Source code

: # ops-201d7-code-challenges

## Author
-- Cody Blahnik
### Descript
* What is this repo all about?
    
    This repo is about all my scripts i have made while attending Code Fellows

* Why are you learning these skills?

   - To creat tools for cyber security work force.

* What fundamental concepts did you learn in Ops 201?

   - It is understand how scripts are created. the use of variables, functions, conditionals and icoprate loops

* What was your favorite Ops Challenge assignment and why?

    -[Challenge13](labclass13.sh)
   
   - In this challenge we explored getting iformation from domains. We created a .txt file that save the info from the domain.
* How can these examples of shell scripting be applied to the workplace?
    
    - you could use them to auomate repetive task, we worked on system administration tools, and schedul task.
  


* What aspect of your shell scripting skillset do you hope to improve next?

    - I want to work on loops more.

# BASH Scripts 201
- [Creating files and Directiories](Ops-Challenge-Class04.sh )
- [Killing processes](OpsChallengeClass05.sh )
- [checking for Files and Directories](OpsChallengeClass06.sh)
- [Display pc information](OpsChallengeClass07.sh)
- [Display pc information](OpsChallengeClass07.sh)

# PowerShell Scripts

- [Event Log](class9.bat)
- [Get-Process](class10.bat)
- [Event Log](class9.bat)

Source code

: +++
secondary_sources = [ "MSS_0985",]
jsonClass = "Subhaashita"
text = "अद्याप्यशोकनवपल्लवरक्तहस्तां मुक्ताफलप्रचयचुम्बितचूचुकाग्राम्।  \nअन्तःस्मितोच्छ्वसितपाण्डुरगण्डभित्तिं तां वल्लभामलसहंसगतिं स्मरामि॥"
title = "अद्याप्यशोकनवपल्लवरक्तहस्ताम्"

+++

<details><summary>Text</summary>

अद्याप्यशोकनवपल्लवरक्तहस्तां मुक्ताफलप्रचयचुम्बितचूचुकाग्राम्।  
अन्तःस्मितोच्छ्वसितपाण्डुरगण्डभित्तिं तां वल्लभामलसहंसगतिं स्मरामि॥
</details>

★ ★ ★ ★ ★

Your task - Only lines holding the string "repo" are wanted; gather each one from the entries above.

Answer area -
* What is this repo all about?
    This repo is about all my scripts i have made while attending Code Fellows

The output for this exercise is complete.